Energy analysts in recent months have grown much more confident that U.S. energy security is improving due to higher oil production, both in the United States, and among its North American neighbors. Many people focus on high oil production from Canada, particularly due to the vast reserves held in Canadian tar sands. However, there is little focus on the energy relationship between the United States and its southern neighbor.
Mexico is the eighth largest oil producer in the world, producing 2.5 million barrels of oil per day. Petroleos Mexicanos (PEMEX), the state-owned oil company, was created when President Cardenas nationalized the oil industry in 1938. It is essentially the sole oil producer – foreign oil companies are prohibited from operating in Mexico, which is written into the constitution. PEMEX’s success over the years has been a point of pride for the country.
However, production is drastically down from 3.4 million barrels per day in 2004, a 26% decline (see figure). This is largely due to the natural decline of a single massive oil field, Cantarell (located offshore in the Bay of Campeche), one of the largest oil fields in the world. Production has been declining for years, and earlier this year PEMEX stated that production reached its lowest point in 22 years.
Declining output is the result not only of aging oil fields, but also from chronic underinvestment in the oil sector. Since PEMEX is state-owned, it is often plagued by corruption and an inefficient bureaucracy. Oil revenue represents 30% of Mexico’s total revenue. While this does not make Mexico a petro-state quite like Saudi Arabia (where 80% of its revenue comes from oil), PEMEX’s coffers are rather enticing, predictably leading to meddling from political elites.
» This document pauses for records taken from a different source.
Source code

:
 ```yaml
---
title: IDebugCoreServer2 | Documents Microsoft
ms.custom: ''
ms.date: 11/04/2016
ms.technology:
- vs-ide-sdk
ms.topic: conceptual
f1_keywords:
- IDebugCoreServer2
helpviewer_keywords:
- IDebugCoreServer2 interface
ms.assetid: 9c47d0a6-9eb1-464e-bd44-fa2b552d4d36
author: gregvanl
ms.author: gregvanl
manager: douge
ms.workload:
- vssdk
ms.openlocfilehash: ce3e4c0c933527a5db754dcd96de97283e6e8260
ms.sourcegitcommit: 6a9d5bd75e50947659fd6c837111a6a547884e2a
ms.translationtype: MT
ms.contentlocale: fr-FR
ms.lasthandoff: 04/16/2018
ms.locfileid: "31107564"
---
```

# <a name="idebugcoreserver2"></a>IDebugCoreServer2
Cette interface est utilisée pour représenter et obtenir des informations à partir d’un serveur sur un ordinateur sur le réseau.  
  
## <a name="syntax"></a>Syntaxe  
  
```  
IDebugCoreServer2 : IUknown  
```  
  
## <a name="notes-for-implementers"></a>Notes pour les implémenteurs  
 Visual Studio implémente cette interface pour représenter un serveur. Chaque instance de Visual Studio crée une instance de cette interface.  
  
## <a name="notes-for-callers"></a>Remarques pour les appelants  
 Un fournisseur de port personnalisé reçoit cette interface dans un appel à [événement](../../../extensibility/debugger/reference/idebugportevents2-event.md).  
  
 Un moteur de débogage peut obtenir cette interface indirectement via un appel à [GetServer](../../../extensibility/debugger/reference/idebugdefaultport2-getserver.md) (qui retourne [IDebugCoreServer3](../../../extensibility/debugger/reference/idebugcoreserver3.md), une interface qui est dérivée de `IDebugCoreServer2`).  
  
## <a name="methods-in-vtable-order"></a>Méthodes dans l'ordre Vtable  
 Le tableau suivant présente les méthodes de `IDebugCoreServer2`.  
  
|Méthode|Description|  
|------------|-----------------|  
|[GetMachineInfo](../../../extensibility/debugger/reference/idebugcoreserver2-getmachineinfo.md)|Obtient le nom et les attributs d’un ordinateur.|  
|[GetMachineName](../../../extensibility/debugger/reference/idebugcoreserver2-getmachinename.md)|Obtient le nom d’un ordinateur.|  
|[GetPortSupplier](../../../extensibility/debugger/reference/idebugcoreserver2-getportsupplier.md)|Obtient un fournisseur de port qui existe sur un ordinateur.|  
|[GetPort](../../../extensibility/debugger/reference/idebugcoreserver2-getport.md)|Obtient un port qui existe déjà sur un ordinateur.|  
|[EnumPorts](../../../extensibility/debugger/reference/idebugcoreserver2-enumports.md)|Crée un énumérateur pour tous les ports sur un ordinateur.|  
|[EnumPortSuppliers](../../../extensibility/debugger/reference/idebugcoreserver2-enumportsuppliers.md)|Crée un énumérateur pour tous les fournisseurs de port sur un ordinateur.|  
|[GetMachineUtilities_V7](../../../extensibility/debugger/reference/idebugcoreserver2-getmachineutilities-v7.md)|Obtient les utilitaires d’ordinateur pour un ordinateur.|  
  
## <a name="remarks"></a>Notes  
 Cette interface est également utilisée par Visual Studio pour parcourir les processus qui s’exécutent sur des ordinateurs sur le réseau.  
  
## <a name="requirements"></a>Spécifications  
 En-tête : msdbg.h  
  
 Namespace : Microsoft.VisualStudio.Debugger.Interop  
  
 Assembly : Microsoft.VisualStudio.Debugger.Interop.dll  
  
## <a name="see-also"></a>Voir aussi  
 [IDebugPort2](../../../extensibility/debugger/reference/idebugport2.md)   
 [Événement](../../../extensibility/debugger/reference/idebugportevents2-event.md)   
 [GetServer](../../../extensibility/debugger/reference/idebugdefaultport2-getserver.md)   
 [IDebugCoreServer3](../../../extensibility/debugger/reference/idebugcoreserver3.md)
Also, since international oil companies (IOC’s) are forbidden from investing in Mexico’s oil sector, capital and state-of-the-art technology are often unavailable to boost productivity in aging wells. This has prevented Mexico from fully exploiting its offshore reserves, which it estimates to be about 27 billion barrels.
Despite these issues and despite the long history of state-driven oil production, reform is in the air. The recent election of Enrique Pena Nieto, ushering in PRI after 12 years on the sidelines, has raised expectations that Mexico may loosen its grip on the oil sector. While Pena Nieto did not win a majority in parliament, both he and the main opposition candidate supported energy sector reforms, which may mean opening up production to IOC’s. There are calls for allowing joint ventures between foreign oil companies and PEMEX, which would allow for better technology and access to finance.
This has oil companies salivating. According to the Financial Times, days before Mexico’s Presidential election, ExxonMobil’s CEO Rex Tillerson stated, “We’re hopeful that Mexico, as it continues its pathway to reforms…will open up opportunities for greater partnerships and collaborations, and bringing technology to bear on the huge resources that Mexico has,” and he added, “It’s going to be a long process, and what we’re advocating for is just for Mexico to take the next step…And if the next step provides an avenue for ExxonMobil to participate, we will.”
Mexico remains a large oil producer, and is the second largest source of oil imports for the United States after Canada. However, underinvestment and mismanagement along with aging oil fields has Mexico scrambling to stave off decline. By 2020, Mexico could become a net importer of oil. That is, unless it decides it needs ExxonMobil.